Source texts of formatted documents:
************

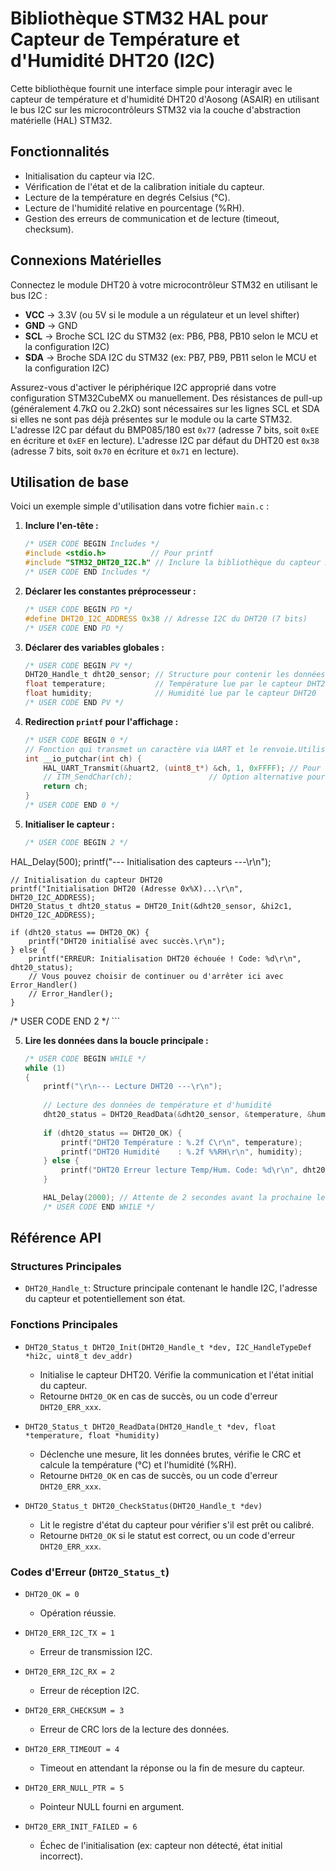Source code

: # Bibliothèque STM32 HAL pour Capteur de Température et d'Humidité DHT20 (I2C)

Cette bibliothèque fournit une interface simple pour interagir avec le capteur de température et d'humidité DHT20 d'Aosong (ASAIR) en utilisant le bus I2C sur les microcontrôleurs STM32 via la couche d'abstraction matérielle (HAL) STM32.

## Fonctionnalités

*   Initialisation du capteur via I2C.
*   Vérification de l'état et de la calibration initiale du capteur.
*   Lecture de la température en degrés Celsius (°C).
*   Lecture de l'humidité relative en pourcentage (%RH).
*   Gestion des erreurs de communication et de lecture (timeout, checksum).

## Connexions Matérielles

Connectez le module DHT20 à votre microcontrôleur STM32 en utilisant le bus I2C :

*   **VCC** -> 3.3V (ou 5V si le module a un régulateur et un level shifter)
*   **GND** -> GND
*   **SCL** -> Broche SCL I2C du STM32 (ex: PB6, PB8, PB10 selon le MCU et la configuration I2C)
*   **SDA** -> Broche SDA I2C du STM32 (ex: PB7, PB9, PB11 selon le MCU et la configuration I2C)

Assurez-vous d'activer le périphérique I2C approprié dans votre configuration STM32CubeMX ou manuellement. Des résistances de pull-up (généralement 4.7kΩ ou 2.2kΩ) sont nécessaires sur les lignes SCL et SDA si elles ne sont pas déjà présentes sur le module ou la carte STM32. L'adresse I2C par défaut du BMP085/180 est `0x77` (adresse 7 bits, soit `0xEE` en écriture et `0xEF` en lecture).
L'adresse I2C par défaut du DHT20 est `0x38` (adresse 7 bits, soit `0x70` en écriture et `0x71` en lecture).

## Utilisation de base

Voici un exemple simple d'utilisation dans votre fichier `main.c` :

1.  **Inclure l'en-tête :**

    ```c
    /* USER CODE BEGIN Includes */
    #include <stdio.h>          // Pour printf
    #include "STM32_DHT20_I2C.h" // Inclure la bibliothèque du capteur DHT20
    /* USER CODE END Includes */
    ```

2.  **Déclarer les constantes préprocesseur :**

    ```c 
    /* USER CODE BEGIN PD */
    #define DHT20_I2C_ADDRESS 0x38 // Adresse I2C du DHT20 (7 bits)
    /* USER CODE END PD */
    ```

3.  **Déclarer des variables globales :**

    ```c
    /* USER CODE BEGIN PV */
    DHT20_Handle_t dht20_sensor; // Structure pour contenir les données du capteur DHT20
    float temperature;           // Température lue par le capteur DHT20
    float humidity;              // Humidité lue par le capteur DHT20
    /* USER CODE END PV */
    ```

3.  **Redirection `printf` pour l'affichage :**
    ```c
    /* USER CODE BEGIN 0 */
    // Fonction qui transmet un caractère via UART et le renvoie.Utilisé pour la sortie standard (printf).
    int __io_putchar(int ch) {
        HAL_UART_Transmit(&huart2, (uint8_t*) &ch, 1, 0xFFFF); // Pour Envoyer le caractère via UART
        // ITM_SendChar(ch);                 // Option alternative pour envoyer le caractère via ITM
        return ch;
    }
    /* USER CODE END 0 */
    ```

4.  **Initialiser le capteur :**

    ```c
    /* USER CODE BEGIN 2 */
  HAL_Delay(500);
    printf("--- Initialisation des capteurs ---\r\n");
    
    // Initialisation du capteur DHT20
    printf("Initialisation DHT20 (Adresse 0x%X)...\r\n", DHT20_I2C_ADDRESS);
    DHT20_Status_t dht20_status = DHT20_Init(&dht20_sensor, &hi2c1, DHT20_I2C_ADDRESS);
    
    if (dht20_status == DHT20_OK) {
        printf("DHT20 initialisé avec succès.\r\n");
    } else {
        printf("ERREUR: Initialisation DHT20 échouée ! Code: %d\r\n", dht20_status);
        // Vous pouvez choisir de continuer ou d'arrêter ici avec Error_Handler()
        // Error_Handler();
    }
  /* USER CODE END 2 */
    ```


5.  **Lire les données dans la boucle principale :**
    ```c
    /* USER CODE BEGIN WHILE */
    while (1)
    {
        printf("\r\n--- Lecture DHT20 ---\r\n");
        
        // Lecture des données de température et d'humidité
        dht20_status = DHT20_ReadData(&dht20_sensor, &temperature, &humidity);
        
        if (dht20_status == DHT20_OK) {
            printf("DHT20 Température : %.2f C\r\n", temperature);
            printf("DHT20 Humidité    : %.2f %%RH\r\n", humidity);
        } else {
            printf("DHT20 Erreur lecture Temp/Hum. Code: %d\r\n", dht20_status);
        }

        HAL_Delay(2000); // Attente de 2 secondes avant la prochaine lecture
        /* USER CODE END WHILE */
    ```

## Référence API

### Structures Principales
*   `DHT20_Handle_t`: Structure principale contenant le handle I2C, l'adresse du capteur et potentiellement son état.


### Fonctions Principales

*   `DHT20_Status_t DHT20_Init(DHT20_Handle_t *dev, I2C_HandleTypeDef *hi2c, uint8_t dev_addr)`
    *   Initialise le capteur DHT20. Vérifie la communication et l'état initial du capteur.
    *   Retourne `DHT20_OK` en cas de succès, ou un code d'erreur `DHT20_ERR_xxx`.

*   `DHT20_Status_t DHT20_ReadData(DHT20_Handle_t *dev, float *temperature, float *humidity)`
    *   Déclenche une mesure, lit les données brutes, vérifie le CRC et calcule la température (°C) et l'humidité (%RH).
    *   Retourne `DHT20_OK` en cas de succès, ou un code d'erreur `DHT20_ERR_xxx`.

*   `DHT20_Status_t DHT20_CheckStatus(DHT20_Handle_t *dev)`
    *   Lit le registre d'état du capteur pour vérifier s'il est prêt ou calibré.
    *   Retourne `DHT20_OK` si le statut est correct, ou un code d'erreur `DHT20_ERR_xxx`.


### Codes d'Erreur (`DHT20_Status_t`)

*   `DHT20_OK = 0`
    *   Opération réussie.

*   `DHT20_ERR_I2C_TX = 1`
    *   Erreur de transmission I2C.

*   `DHT20_ERR_I2C_RX = 2`
    *   Erreur de réception I2C.

*   `DHT20_ERR_CHECKSUM = 3`
    *   Erreur de CRC lors de la lecture des données.

*   `DHT20_ERR_TIMEOUT = 4`
    *   Timeout en attendant la réponse ou la fin de mesure du capteur.

*   `DHT20_ERR_NULL_PTR = 5`
    *   Pointeur NULL fourni en argument.

*   `DHT20_ERR_INIT_FAILED = 6`
    *   Échec de l'initialisation (ex: capteur non détecté, état initial incorrect).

************

▶ [WHAT THE EXERCISE ASKS]:
Among the entries, find every line holding "selon" and return it.

▶ [YOUR RESPONSE]:
*   **SCL** -> Broche SCL I2C du STM32 (ex: PB6, PB8, PB10 selon le MCU et la configuration I2C)
*   **SDA** -> Broche SDA I2C du STM32 (ex: PB7, PB9, PB11 selon le MCU et la configuration I2C)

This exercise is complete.